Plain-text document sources
■ ■ ■ ■ ■ ■ ■

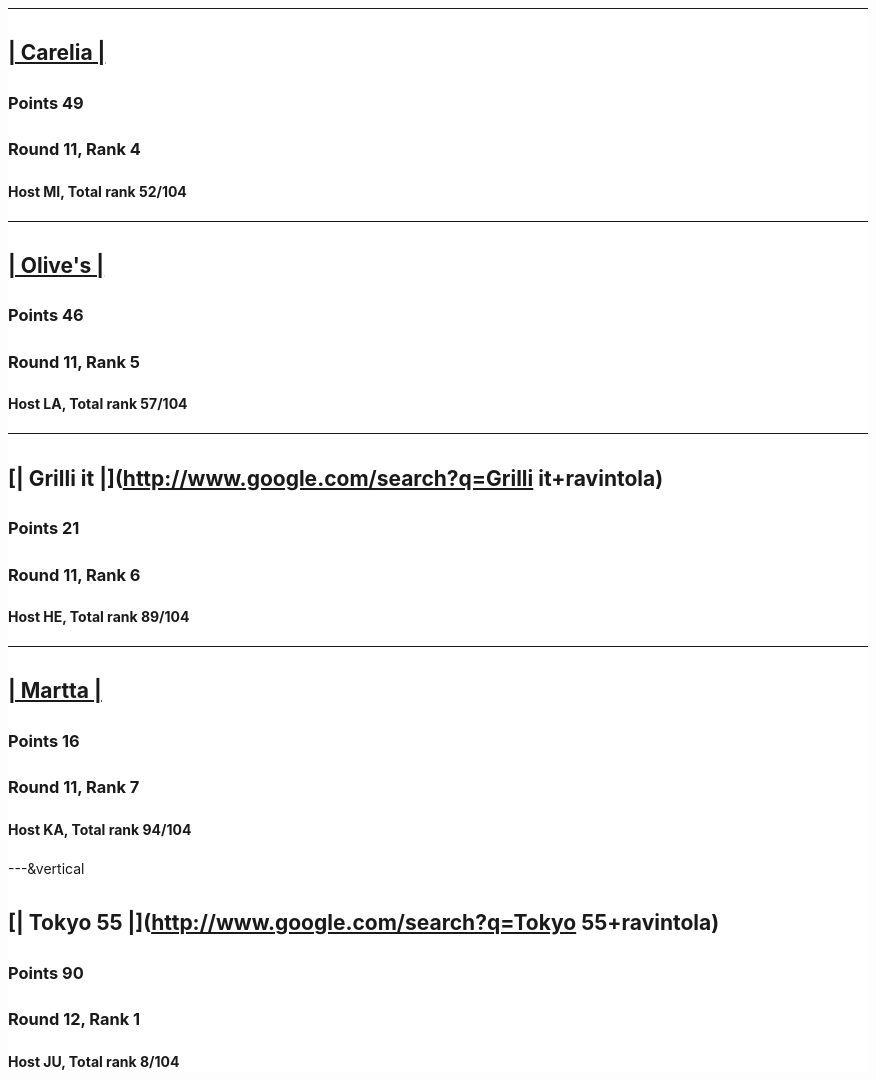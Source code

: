 
***

## [| Carelia |](http://www.google.com/search?q=Carelia+ravintola)
### Points 49
### Round 11, Rank 4
#### Host MI, Total rank 52/104


***

## [| Olive's |](http://www.google.com/search?q=Olive's+ravintola)
### Points 46
### Round 11, Rank 5
#### Host LA, Total rank 57/104


***

## [| Grilli it |](http://www.google.com/search?q=Grilli it+ravintola)
### Points 21
### Round 11, Rank 6
#### Host HE, Total rank 89/104


***

## [| Martta |](http://www.google.com/search?q=Martta+ravintola)
### Points 16
### Round 11, Rank 7
#### Host KA, Total rank 94/104


---&vertical

## [| Tokyo 55 |](http://www.google.com/search?q=Tokyo 55+ravintola)
### Points 90
### Round 12, Rank 1
#### Host JU, Total rank 8/104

■ ■ ■ ■ ■ ■ ■

▶ **Task description**: All lines above from the one containing "#### Host MI, Total rank 52/104" to the one containing "---&vertical" must be repeated exactly, both lines included, and no others.

▶ **Problem solution**:
#### Host MI, Total rank 52/104


***

## [| Olive's |](http://www.google.com/search?q=Olive's+ravintola)
### Points 46
### Round 11, Rank 5
#### Host LA, Total rank 57/104


***

## [| Grilli it |](http://www.google.com/search?q=Grilli it+ravintola)
### Points 21
### Round 11, Rank 6
#### Host HE, Total rank 89/104


***

## [| Martta |](http://www.google.com/search?q=Martta+ravintola)
### Points 16
### Round 11, Rank 7
#### Host KA, Total rank 94/104


---&vertical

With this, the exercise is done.